Observation of hardening during relaxation of InGaAs on GaAs

• Published in: Journal of physics. D, Applied physics Vol. 36; no. 10A; pp. A198 - A201
• Main Authors: Tanner, B K, Parbrook, P J, Lunn, B, Hogg, J H C, Keir, A M, Johnson, A D
• Format: Journal Article Conference Proceeding
• Language: English
• Published: Bristol IOP Publishing 21.05.2003; Institute of Physics
• Subjects: Condensed matter: structure, mechanical and thermal properties; Cross-disciplinary physics: materials science; rheology; Defects and impurities: doping, implantation, distribution, concentration, etc; Exact sciences and technology; Materials science; Methods of deposition of films and coatings; film growth and epitaxy; Molecular, atomic, ion, and chemical beam epitaxy; Physics; Surfaces and interfaces; thin films and whiskers (structure and nonelectronic properties); Thin film structure and morphology; Gallium arsenides; Inorganic compounds; Misfit dislocations; Dislocation nucleation; Semiconductor materials; Ternary compounds; Doping; Elasticity; XRD; Experimental study; Silicon additions; High-resolution methods; Indium arsenides; Thickness; Impurities; Molecular beam epitaxy; Strain hardening
• ISSN: 0022-3727; 1361-6463
• DOI: 10.1088/0022-3727/36/10A/340

The relaxation of Si-doped In0.04Ga0.96As epitaxial layers on (001) GaAs has been studied by in situ high-resolution x-ray diffraction during molecular beam epitaxy growth. By use of a novel technique to measure the wafer curvature with very high sensitivity, we have identified three regions in the relaxation process as a function of epilayer thickness. For thickness below that for multiplication of the slow A(g) misfit dislocations, the behaviour is effectively elastic, there being no detectable change in curvature at the critical thickness for dislocation nucleation.
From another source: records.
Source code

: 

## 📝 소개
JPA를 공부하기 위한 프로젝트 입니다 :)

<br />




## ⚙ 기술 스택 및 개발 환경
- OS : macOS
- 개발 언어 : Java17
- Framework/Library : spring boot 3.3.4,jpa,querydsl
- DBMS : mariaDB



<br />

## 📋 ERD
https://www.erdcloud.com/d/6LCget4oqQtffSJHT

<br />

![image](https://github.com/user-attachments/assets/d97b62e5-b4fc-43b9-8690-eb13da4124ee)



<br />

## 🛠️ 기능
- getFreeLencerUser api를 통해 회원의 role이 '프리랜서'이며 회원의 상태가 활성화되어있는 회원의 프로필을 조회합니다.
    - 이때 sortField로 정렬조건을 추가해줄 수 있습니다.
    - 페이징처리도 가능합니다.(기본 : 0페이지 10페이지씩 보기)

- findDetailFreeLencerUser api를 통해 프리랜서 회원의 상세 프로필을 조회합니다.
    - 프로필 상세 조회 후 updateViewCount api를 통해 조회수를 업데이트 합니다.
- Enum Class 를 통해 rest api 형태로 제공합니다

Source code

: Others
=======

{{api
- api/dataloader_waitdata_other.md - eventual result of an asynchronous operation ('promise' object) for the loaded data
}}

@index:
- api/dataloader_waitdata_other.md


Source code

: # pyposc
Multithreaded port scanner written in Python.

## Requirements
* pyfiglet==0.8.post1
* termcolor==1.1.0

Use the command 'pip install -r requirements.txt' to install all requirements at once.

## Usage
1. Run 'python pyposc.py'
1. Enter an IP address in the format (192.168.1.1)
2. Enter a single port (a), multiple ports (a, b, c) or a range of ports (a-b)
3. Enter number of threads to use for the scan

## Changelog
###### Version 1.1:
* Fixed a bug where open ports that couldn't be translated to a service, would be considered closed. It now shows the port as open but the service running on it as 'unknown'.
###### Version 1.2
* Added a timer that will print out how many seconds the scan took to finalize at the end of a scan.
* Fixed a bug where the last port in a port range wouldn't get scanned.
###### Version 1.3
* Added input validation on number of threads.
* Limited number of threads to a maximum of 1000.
Beyond the thickness at which the A(g) dislocations multiply there is total or substantial relaxation, with very little increase in elastic strain as a function of thickness in this region corresponding to stage 1 of work-hardening in cubic materials. At much greater thickness, corresponding to stage 2 of bulk work-hardening, only partial relaxation occurs as the lattice hardens to the creation of misfit dislocations. Substantial elastic strain is observed to be locked into highly mismatched epilayers many times thicker than the critical thickness.